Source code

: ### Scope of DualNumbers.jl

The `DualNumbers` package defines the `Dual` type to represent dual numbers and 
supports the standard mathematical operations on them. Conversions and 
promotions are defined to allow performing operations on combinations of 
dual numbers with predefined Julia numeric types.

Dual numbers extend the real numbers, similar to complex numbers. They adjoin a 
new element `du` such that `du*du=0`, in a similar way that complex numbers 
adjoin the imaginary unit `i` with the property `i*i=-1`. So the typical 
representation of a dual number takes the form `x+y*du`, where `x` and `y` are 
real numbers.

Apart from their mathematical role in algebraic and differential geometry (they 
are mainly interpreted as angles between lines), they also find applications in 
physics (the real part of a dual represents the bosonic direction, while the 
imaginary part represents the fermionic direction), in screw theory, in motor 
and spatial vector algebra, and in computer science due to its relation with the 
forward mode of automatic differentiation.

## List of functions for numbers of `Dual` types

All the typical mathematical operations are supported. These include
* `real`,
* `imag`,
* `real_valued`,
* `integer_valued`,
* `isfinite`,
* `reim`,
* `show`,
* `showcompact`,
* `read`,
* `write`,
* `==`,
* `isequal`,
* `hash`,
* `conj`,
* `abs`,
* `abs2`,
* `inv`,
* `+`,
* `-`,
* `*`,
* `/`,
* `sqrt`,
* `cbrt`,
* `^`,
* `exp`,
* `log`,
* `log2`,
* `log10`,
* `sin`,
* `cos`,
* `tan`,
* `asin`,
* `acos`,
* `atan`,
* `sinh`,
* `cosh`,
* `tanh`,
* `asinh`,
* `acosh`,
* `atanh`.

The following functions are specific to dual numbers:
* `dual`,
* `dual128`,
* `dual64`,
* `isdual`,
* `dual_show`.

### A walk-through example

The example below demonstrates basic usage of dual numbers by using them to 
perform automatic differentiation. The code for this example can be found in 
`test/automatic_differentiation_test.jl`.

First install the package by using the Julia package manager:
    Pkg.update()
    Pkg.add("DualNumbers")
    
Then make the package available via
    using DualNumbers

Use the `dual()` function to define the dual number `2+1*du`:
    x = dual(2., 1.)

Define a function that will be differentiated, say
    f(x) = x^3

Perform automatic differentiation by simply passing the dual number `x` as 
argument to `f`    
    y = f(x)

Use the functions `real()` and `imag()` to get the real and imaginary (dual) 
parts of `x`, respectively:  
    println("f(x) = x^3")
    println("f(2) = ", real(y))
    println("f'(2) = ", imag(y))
────────────────
EXERCISE PROMPT => Reproduce each line of the data without any change.

TASK SOLUTION =>
Source code

: ### Scope of DualNumbers.jl

The `DualNumbers` package defines the `Dual` type to represent dual numbers and 
supports the standard mathematical operations on them. Conversions and 
promotions are defined to allow performing operations on combinations of 
dual numbers with predefined Julia numeric types.

Dual numbers extend the real numbers, similar to complex numbers. They adjoin a 
new element `du` such that `du*du=0`, in a similar way that complex numbers 
adjoin the imaginary unit `i` with the property `i*i=-1`. So the typical 
representation of a dual number takes the form `x+y*du`, where `x` and `y` are 
real numbers.

Apart from their mathematical role in algebraic and differential geometry (they 
are mainly interpreted as angles between lines), they also find applications in 
physics (the real part of a dual represents the bosonic direction, while the 
imaginary part represents the fermionic direction), in screw theory, in motor 
and spatial vector algebra, and in computer science due to its relation with the 
forward mode of automatic differentiation.

## List of functions for numbers of `Dual` types

All the typical mathematical operations are supported. These include
* `real`,
* `imag`,
* `real_valued`,
* `integer_valued`,
* `isfinite`,
* `reim`,
* `show`,
* `showcompact`,
* `read`,
* `write`,
* `==`,
* `isequal`,
* `hash`,
* `conj`,
* `abs`,
* `abs2`,
* `inv`,
* `+`,
* `-`,
* `*`,
* `/`,
* `sqrt`,
* `cbrt`,
* `^`,
* `exp`,
* `log`,
* `log2`,
* `log10`,
* `sin`,
* `cos`,
* `tan`,
* `asin`,
* `acos`,
* `atan`,
* `sinh`,
* `cosh`,
* `tanh`,
* `asinh`,
* `acosh`,
* `atanh`.

The following functions are specific to dual numbers:
* `dual`,
* `dual128`,
* `dual64`,
* `isdual`,
* `dual_show`.

### A walk-through example

The example below demonstrates basic usage of dual numbers by using them to 
perform automatic differentiation. The code for this example can be found in 
`test/automatic_differentiation_test.jl`.

First install the package by using the Julia package manager:
    Pkg.update()
    Pkg.add("DualNumbers")
    
Then make the package available via
    using DualNumbers

Use the `dual()` function to define the dual number `2+1*du`:
    x = dual(2., 1.)

Define a function that will be differentiated, say
    f(x) = x^3

Perform automatic differentiation by simply passing the dual number `x` as 
argument to `f`    
    y = f(x)

Use the functions `real()` and `imag()` to get the real and imaginary (dual) 
parts of `x`, respectively:  
    println("f(x) = x^3")
    println("f(2) = ", real(y))
    println("f'(2) = ", imag(y))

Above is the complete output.